EXERCISE INSTRUCTIONS:
Taking the records below, count the lines in which "Activehash" appears and supply only the count.

STUDY MATERIAL:
##############################

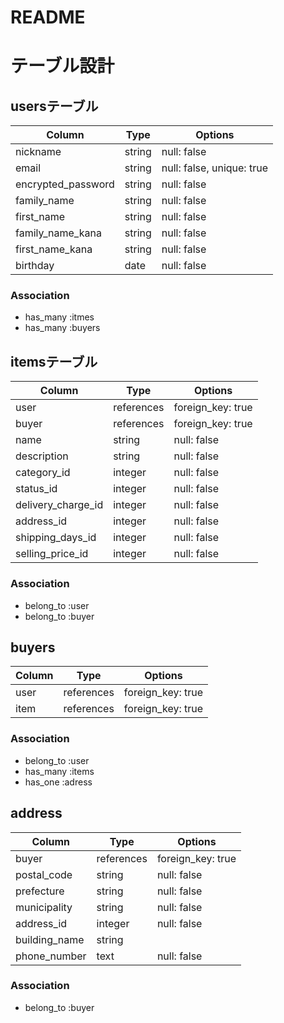 # README
# テーブル設計

## usersテーブル

| Column              | Type    | Options                    |
| ----------          | ------  | ----------                 |
| nickname            | string  | null: false                |
| email               | string  | null: false, unique: true  |
| encrypted_password  | string  | null: false                |
| family_name         | string  | null: false                |
| first_name          | string  | null: false                |
| family_name_kana    | string  | null: false                |
| first_name_kana     | string  | null: false                |
| birthday            | date    | null: false                |

### Association

- has_many  :itmes
- has_many  :buyers

## itemsテーブル

| Column              | Type          | Options           |
| ----------          | ------        | ----------        |
| user                | references    | foreign_key: true |
| buyer               | references    | foreign_key: true |
| name                | string        | null: false       |
| description         | string        | null: false       |
| category_id         | integer       | null: false       |   <!-- Activehash -->
| status_id           | integer       | null: false       |   <!-- Activehash -->
| delivery_charge_id  | integer       | null: false       |   <!-- Activehash -->
| address_id          | integer       | null: false       |   <!-- Activehash -->
| shipping_days_id    | integer       | null: false       |   <!-- Activehash -->
| selling_price_id    | integer       | null: false       |   <!-- Activehash -->
          
### Association

- belong_to  :user
- belong_to  :buyer

## buyers
 Column               | Type          | Options           |
| ----------          | ------        | ----------        |
| user                | references    | foreign_key: true |
| item                | references    | foreign_key: true |

### Association

- belong_to  :user
- has_many  :items
- has_one  :adress

## address
 Column               | Type          | Options           |
| ----------          | ------        | ----------        |
| buyer               | references    | foreign_key: true |
| postal_code         | string        | null: false       |
| prefecture          | string        | null: false       |
| municipality        | string        | null: false       |
| address_id          | integer       | null: false       |
| building_name       | string        |                   |
| phone_number        | text          | null: false       |

### Association
- belong_to :buyer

##############################

EXERCISE RESULT:
6